First of all create a new table called ‘Sequence’
Add a field called ‘WorkingDB’.
Then in the WorkingDB table create a 1:1 connection to the Sequence Table. And create a rule so that each time a new WorkingDB record is created its adds a new connection to the record in the Sequence table. (There is a new Pipe that does this - called ‘Plucker’).
Now you have two tables.
Your original table, and a Sequence table with a record that is is connected to by all (existing) WorkingDB records.
Now you can use Rollup. Add a Rollup field to the Sequence table, and concatenate all your IndexPositions from the WorkingDB table.
You will end up with a long string of all your current index positions, separated by a delimiter character - probably a comma. (You can see why its not going to scale to big tables)
Then, in your WorkingDb table you can now add a Text Formula field and pull in that Rollup (yes that’s a long string added to every record !)
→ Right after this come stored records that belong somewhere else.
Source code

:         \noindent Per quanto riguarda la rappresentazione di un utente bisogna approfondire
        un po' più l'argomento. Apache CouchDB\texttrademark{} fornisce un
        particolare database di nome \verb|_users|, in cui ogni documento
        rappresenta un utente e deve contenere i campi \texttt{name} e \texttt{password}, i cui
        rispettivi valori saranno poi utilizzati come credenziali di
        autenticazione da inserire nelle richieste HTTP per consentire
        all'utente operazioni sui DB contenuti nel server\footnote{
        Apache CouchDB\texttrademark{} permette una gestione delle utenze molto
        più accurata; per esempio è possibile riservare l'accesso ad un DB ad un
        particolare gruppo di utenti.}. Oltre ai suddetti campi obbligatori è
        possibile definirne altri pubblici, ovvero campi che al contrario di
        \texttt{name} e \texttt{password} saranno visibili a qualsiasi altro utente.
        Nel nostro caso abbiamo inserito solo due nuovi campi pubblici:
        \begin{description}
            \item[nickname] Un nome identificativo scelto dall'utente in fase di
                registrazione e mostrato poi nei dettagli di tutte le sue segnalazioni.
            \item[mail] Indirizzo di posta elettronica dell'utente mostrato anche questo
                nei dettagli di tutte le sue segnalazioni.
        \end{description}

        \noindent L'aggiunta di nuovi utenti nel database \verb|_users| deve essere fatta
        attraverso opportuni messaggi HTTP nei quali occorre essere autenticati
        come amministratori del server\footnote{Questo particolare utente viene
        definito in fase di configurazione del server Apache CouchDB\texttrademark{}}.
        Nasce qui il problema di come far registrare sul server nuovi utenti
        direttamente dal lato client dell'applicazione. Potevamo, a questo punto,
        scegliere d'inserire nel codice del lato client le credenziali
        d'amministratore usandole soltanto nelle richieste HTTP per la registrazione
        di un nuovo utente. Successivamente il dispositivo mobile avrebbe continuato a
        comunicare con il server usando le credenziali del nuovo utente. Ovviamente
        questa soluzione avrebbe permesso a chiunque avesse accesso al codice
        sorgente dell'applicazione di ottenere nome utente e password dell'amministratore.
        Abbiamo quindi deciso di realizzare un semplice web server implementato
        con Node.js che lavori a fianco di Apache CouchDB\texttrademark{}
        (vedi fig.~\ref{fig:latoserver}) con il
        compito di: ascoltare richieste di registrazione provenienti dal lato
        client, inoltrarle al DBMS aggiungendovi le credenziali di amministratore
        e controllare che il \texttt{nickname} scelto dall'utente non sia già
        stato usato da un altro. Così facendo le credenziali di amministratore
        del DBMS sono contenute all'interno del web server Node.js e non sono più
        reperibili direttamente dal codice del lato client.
And then add a formula field to LOCATE the line Index within that string. This will give you the startinng character position of the line Index, but this not the new Index number - not yet.
Then you need to us LEFT to select only the characters before your string. What you want to do with this string is to count the number of delimiter characters in the string, but there is no Count function, so you will need to REPLACE all other characters with blank “” until you are just left with a string of delimiter characters. Now you can use LEN to count the number of delimiters.
And your real Index will be that count + 1.
And if records are deleted in the listing, it will respond.
Messy, probably too complex. But would work.